# Strength and Multiple sclerosis



## MakeItMethylated (Dec 12, 2011)

Taken from bodybuilding.com

While multiple sclerosis is an extreme from of nerve transmission disruption, and most of us need not worry about this, myelin health is still important. Given that myelin governs efficient nerve transmission, and resultantly, muscle strength, it is important to protect it.
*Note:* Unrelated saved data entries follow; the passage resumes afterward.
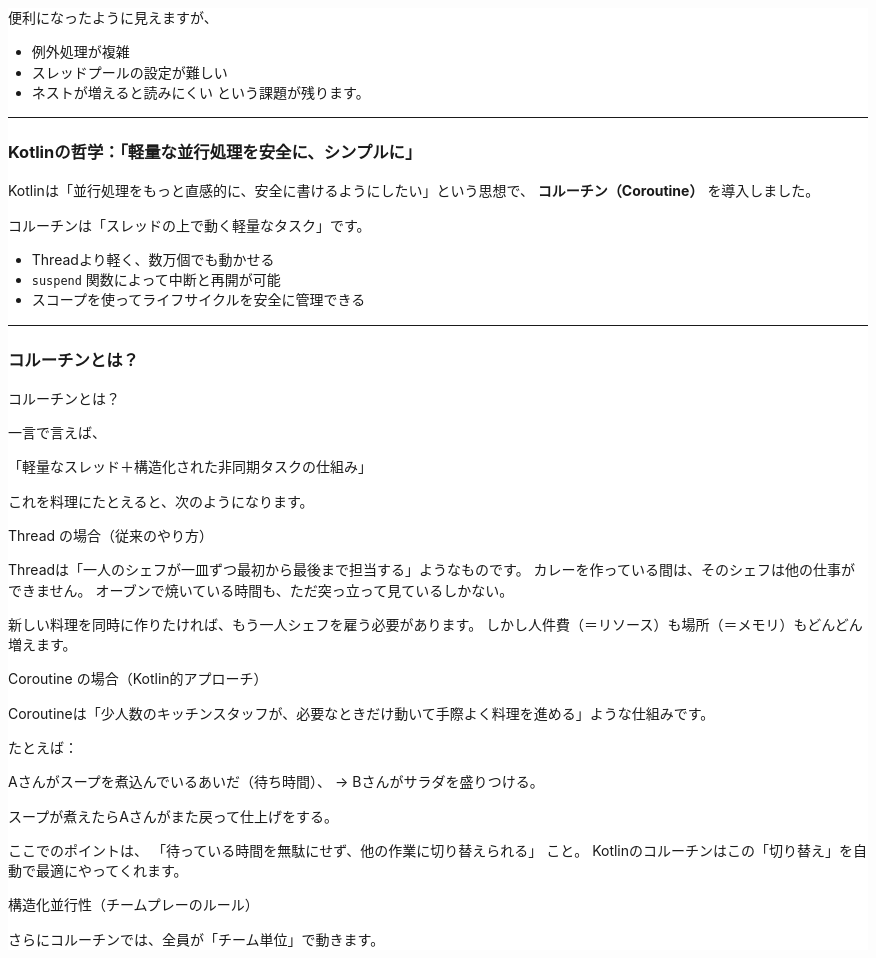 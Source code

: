 便利になったように見えますが、

* 例外処理が複雑
* スレッドプールの設定が難しい
* ネストが増えると読みにくい
  という課題が残ります。

---

### Kotlinの哲学：「軽量な並行処理を安全に、シンプルに」

Kotlinは「並行処理をもっと直感的に、安全に書けるようにしたい」という思想で、
**コルーチン（Coroutine）** を導入しました。

コルーチンは「スレッドの上で動く軽量なタスク」です。

* Threadより軽く、数万個でも動かせる
* `suspend` 関数によって中断と再開が可能
* スコープを使ってライフサイクルを安全に管理できる

---

### コルーチンとは？

コルーチンとは？

一言で言えば、

「軽量なスレッド＋構造化された非同期タスクの仕組み」

これを料理にたとえると、次のようになります。

Thread の場合（従来のやり方）

Threadは「一人のシェフが一皿ずつ最初から最後まで担当する」ようなものです。
カレーを作っている間は、そのシェフは他の仕事ができません。
オーブンで焼いている時間も、ただ突っ立って見ているしかない。

新しい料理を同時に作りたければ、もう一人シェフを雇う必要があります。
しかし人件費（＝リソース）も場所（＝メモリ）もどんどん増えます。

Coroutine の場合（Kotlin的アプローチ）

Coroutineは「少人数のキッチンスタッフが、必要なときだけ動いて手際よく料理を進める」ような仕組みです。

たとえば：

Aさんがスープを煮込んでいるあいだ（待ち時間）、
→ Bさんがサラダを盛りつける。

スープが煮えたらAさんがまた戻って仕上げをする。

ここでのポイントは、
「待っている時間を無駄にせず、他の作業に切り替えられる」 こと。
Kotlinのコルーチンはこの「切り替え」を自動で最適にやってくれます。

構造化並行性（チームプレーのルール）

さらにコルーチンでは、全員が「チーム単位」で動きます。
A correct diet containing a full spectrum of vitamins and minerals and more importantly essential fatty acids (EFAs) will help to protect myelin.

Seems like having MS affects my strength 

Good thing there is steroids


----------



## andyo (Dec 13, 2011)

Was the last comment in the article as well?


----------



## Dale Mabry (Dec 13, 2011)

YouTube Video


----------



## Dale Mabry (Dec 13, 2011)

Gene links vitamin D and multiple sclerosis | The Trinidad Guardian

David Perlmutter, M.D.: Vitamin D: The Multiple Sclerosis Connection


----------



## vancouver (Dec 13, 2011)

Wow!


----------



## MakeItMethylated (Dec 13, 2011)

andyo said:


> Was the last comment in the article as well?



No I have MS


----------



## Curt James (Dec 14, 2011)

Dale Mabry said:


> Gene links vitamin D and multiple sclerosis | The Trinidad Guardian
> 
> David Perlmutter, M.D.: Vitamin D: The Multiple Sclerosis Connection



Thanks for all the great information, Dale Mabry.


----------